[Stored entries]

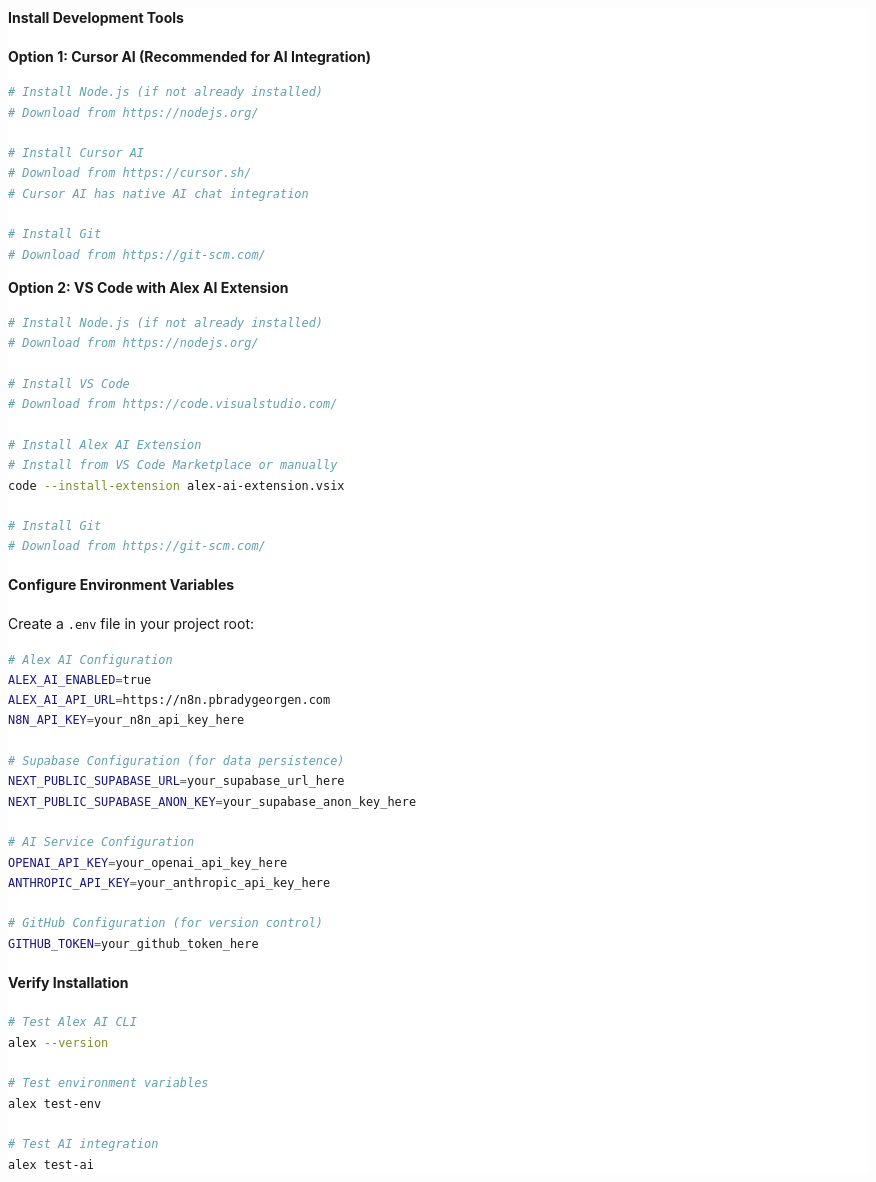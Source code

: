 #### **Install Development Tools**

**Option 1: Cursor AI (Recommended for AI Integration)**
```bash
# Install Node.js (if not already installed)
# Download from https://nodejs.org/

# Install Cursor AI
# Download from https://cursor.sh/
# Cursor AI has native AI chat integration

# Install Git
# Download from https://git-scm.com/
```

**Option 2: VS Code with Alex AI Extension**
```bash
# Install Node.js (if not already installed)
# Download from https://nodejs.org/

# Install VS Code
# Download from https://code.visualstudio.com/

# Install Alex AI Extension
# Install from VS Code Marketplace or manually
code --install-extension alex-ai-extension.vsix

# Install Git
# Download from https://git-scm.com/
```

#### **Configure Environment Variables**
Create a `.env` file in your project root:
```bash
# Alex AI Configuration
ALEX_AI_ENABLED=true
ALEX_AI_API_URL=https://n8n.pbradygeorgen.com
N8N_API_KEY=your_n8n_api_key_here

# Supabase Configuration (for data persistence)
NEXT_PUBLIC_SUPABASE_URL=your_supabase_url_here
NEXT_PUBLIC_SUPABASE_ANON_KEY=your_supabase_anon_key_here

# AI Service Configuration
OPENAI_API_KEY=your_openai_api_key_here
ANTHROPIC_API_KEY=your_anthropic_api_key_here

# GitHub Configuration (for version control)
GITHUB_TOKEN=your_github_token_here
```

#### **Verify Installation**
```bash
# Test Alex AI CLI
alex --version

# Test environment variables
alex test-env

# Test AI integration
alex test-ai
```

Exercise instructions:
The answer consists of the lines above that include the word "version", each copied exactly.

Solution to the problem:
# GitHub Configuration (for version control)
alex --version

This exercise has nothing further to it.